Objective: To investigate the value of electrical impedance tomography for the assessment of regional lung mechanics during high-frequency oscillatory ventilation (HFOV).
Design: Prospective, interventional animal study.
Setting: University research laboratory.
Subjects: Eight pigs with lavage-induced lung injury.
Interventions: Electrical impedance tomography measurements were performed during a pressure-volume maneuver and during a recruitment-derecruitment maneuver on HFOV by stepwise variation of continuous distending pressure (CDP).

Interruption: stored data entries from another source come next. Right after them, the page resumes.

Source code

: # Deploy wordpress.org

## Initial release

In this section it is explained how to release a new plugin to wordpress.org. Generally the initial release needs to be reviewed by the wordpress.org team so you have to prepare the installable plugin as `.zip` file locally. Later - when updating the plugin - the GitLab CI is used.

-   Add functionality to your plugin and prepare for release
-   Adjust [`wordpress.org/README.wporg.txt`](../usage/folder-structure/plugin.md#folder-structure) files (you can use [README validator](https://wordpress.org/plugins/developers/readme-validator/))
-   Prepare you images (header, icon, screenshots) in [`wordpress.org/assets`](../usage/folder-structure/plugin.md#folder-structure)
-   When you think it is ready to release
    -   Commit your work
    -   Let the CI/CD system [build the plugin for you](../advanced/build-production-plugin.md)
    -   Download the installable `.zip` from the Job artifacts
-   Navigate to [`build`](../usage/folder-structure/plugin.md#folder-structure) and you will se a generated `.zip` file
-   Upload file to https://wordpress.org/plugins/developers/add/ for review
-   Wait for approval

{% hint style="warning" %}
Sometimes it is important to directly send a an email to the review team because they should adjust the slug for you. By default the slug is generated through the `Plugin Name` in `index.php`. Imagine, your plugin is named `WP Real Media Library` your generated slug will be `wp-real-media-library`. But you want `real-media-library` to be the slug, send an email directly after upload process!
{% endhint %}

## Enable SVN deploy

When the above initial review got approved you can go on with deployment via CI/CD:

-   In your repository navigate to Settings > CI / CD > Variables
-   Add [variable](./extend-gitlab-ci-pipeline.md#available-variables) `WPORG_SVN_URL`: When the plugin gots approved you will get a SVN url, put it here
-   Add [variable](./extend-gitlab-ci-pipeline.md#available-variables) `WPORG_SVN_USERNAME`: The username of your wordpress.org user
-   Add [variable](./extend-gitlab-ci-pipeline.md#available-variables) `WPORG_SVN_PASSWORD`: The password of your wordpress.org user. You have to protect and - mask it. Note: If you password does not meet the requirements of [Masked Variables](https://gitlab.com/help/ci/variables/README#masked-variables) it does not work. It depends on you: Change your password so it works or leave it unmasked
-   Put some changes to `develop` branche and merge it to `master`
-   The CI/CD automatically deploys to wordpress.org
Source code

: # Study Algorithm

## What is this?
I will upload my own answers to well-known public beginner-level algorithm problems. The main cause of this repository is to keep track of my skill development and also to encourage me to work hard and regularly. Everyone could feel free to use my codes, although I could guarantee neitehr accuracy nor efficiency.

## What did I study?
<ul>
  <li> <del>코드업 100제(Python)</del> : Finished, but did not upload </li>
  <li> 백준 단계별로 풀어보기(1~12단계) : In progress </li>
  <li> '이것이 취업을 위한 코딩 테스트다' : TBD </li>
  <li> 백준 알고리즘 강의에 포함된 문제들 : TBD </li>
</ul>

Measurements and main results: Lung volume was estimated by calibrated strain-gauge plethysmography; regional lung volume changes were assessed by electrical impedance tomography in various regions of interest. We found that inflation during the pressure-volume maneuver was distributed nonhomogeneously, whereas deflation was homogeneous. During HFOV, no major regional differences were found during either inflation or deflation. The upper inflection point on the deflation limb was at a slightly higher continuous distending pressure (26+/-3 cm H2O) than the minimal physiologic shunt fraction (at continuous distending pressure of 23+/-7), where there were hemodynamic signs of overdistension. Maximal compliance on the deflation limb (at continuous distending pressure of 13+/-3 cm H2O) agreed well with the minimal continuous distending pressure, where shunt fraction was just below 0.1 (14+/-2 cm H2O).
Conclusions: HFOV has a homogenizing effect on lung volume distribution. Regional lung volume distribution can be assessed using electrical impedance tomography. However, thoracic fluid accumulation may complicate its interpretation.